A Manchester United fan from Armagh City says he will struggle to support the team moving forward after the Club falsely accused him of being a racist.
Ryan Butler told Armagh I how he suffered months of stress as a result of a three year ban imposed by the Premier League side for supposed online racist abuse directed at an opposition player.
The 28-year-old said he received an email on the same day the Club announced it had banned six supporters following racist comments directed against Tottenham Hotspur player Heung-min Son on April 11.
Speaking to Armagh I, Ryan explained the story broke and before he knew it, he had received an email from Manchester United saying he was one of two official members – three others were season ticket holders and one on a waiting list – banned from attending games for three years.
“They emailed at 4.30pm on a Friday (April, 30). It was closed for a Bank Holiday, so I couldn’t even call anyone to see what was going on,” he said.
“I then rang them so many times for about a month but was basically told you can’t talk to them about appeals, you have to email them, but they weren’t replying to my emails, that was all a bit mad.
“I don’t know how else to sort of prove it wasn’t me but the appeal got rejected. Then I had to appeal again, so I sent them everything; screenshots of my social media, but this was probably going on two months at this stage.
“At the same time I was starting a new job and I was panicking about that thinking it was going to come out and I’d get in trouble.
“I was honestly really stressed, really stressed about work. It’s an international company, and if that came out that I was racist I don’t think they would think twice about sacking me because it would their reputation on the line.”
What Ryan struggled with though was the lack of context around the issue.
Only after a GDPR request did he get to the crux of the issue – a tweet. Only, Ryan doesn’t use Twitter.
“If they had have given any context from the start that it was on Twitter, I could have had it resolved much quicker,” he continued.
“I didn’t even watch the game on TV at the time; it was a tweet that went out after the game.”
“It’s honestly the worst communication I have experienced, the worst treatment of a complaint. They had their own deadlines so whenever I appealed, the first time they said they’d get back to me within a week; once that week was up I heard nothing. I started ringing and emailing and I think it was two weeks after that before I heard anything.”
But why did the Club think it was Ryan?
“I’m an official member so they would have my name in whatever system they use and there was a tweet put out on Twitter that was racist; that person’s handle was Butler, which is my last name, and had Irish flags attached, so I can only assume that they’ve gone into their system, seen Butler, that I’m based in Ireland and then went ‘that’s him’.”

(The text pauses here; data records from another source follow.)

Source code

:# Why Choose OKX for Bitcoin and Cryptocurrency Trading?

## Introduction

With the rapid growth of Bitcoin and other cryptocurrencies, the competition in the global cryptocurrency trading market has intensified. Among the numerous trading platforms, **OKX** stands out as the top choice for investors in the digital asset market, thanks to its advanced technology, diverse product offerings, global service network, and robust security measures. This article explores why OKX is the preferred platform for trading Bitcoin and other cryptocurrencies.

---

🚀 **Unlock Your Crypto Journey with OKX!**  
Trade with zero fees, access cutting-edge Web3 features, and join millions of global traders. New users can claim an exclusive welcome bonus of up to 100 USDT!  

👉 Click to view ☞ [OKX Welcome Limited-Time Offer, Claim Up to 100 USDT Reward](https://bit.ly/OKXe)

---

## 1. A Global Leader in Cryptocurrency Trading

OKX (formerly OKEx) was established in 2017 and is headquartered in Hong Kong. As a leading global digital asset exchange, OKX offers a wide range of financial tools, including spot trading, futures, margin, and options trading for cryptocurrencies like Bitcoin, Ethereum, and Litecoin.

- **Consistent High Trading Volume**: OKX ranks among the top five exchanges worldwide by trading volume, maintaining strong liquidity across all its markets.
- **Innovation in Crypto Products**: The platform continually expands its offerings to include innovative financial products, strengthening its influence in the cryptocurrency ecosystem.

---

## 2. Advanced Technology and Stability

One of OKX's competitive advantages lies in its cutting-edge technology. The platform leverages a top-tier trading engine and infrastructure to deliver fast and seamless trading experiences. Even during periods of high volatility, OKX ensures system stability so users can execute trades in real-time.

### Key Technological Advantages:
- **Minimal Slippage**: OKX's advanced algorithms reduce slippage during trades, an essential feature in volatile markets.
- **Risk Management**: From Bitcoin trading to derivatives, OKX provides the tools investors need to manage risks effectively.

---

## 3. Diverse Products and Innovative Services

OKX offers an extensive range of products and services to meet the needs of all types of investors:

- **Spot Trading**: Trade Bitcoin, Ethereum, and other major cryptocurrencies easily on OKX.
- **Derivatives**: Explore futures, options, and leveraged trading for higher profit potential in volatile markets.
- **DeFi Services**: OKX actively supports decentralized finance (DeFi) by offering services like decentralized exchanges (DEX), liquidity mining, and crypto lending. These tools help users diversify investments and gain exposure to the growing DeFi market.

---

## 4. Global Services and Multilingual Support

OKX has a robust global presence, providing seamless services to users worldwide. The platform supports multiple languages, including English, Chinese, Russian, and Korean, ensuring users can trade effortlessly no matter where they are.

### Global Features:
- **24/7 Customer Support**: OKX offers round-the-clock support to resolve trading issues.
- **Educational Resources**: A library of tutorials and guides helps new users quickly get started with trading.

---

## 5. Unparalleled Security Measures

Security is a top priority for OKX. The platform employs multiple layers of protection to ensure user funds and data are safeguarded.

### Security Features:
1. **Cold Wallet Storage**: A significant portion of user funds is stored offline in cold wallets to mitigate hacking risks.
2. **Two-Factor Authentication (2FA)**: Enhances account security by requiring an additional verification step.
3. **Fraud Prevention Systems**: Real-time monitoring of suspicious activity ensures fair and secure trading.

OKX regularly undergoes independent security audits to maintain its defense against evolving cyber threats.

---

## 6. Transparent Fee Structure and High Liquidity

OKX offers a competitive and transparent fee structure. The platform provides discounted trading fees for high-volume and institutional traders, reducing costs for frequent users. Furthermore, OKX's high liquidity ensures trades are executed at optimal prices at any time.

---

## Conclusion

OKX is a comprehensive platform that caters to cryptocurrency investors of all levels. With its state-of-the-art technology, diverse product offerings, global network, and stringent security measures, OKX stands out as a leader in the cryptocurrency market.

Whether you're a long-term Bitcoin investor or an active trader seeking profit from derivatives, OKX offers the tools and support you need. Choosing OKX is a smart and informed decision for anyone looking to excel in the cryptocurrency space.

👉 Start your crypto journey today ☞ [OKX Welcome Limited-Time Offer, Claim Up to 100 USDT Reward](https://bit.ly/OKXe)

The issue was eventually resolved in August, some four months later, but for Ryan, the whole episode left a sour taste in his mouth.
Said Ryan: “Their apology didn’t sit right with me; they said that they were sorry for the inconvenience but they’ll never apologise for acting appropriately against racist behaviour, which I felt they were saying, ‘we aren’t apologising for what we’ve done to you’.
“I don’t mind them going out and proactively going up against racism online, I’m all for that, but it was the treatment after that.
“They obviously haven’t got their processes right yet but they’ve gone out and accused me of something and left me in the dark. It was four weeks before I actually got any answer from them and all that was was them rejecting my appeal.”
For a once avid Red Devils fan, that experience of watching the team he grew up supporting has been irrevocably changed.
“I can’t watch Man Utd in the same way that I did before,” he admitted. “It’s not because they called me racist, it’s the treatment afterwards which is hard to swallow. I don’t think I can really support them properly again.”
For Ryan’s troubles? A set of matchday tickets.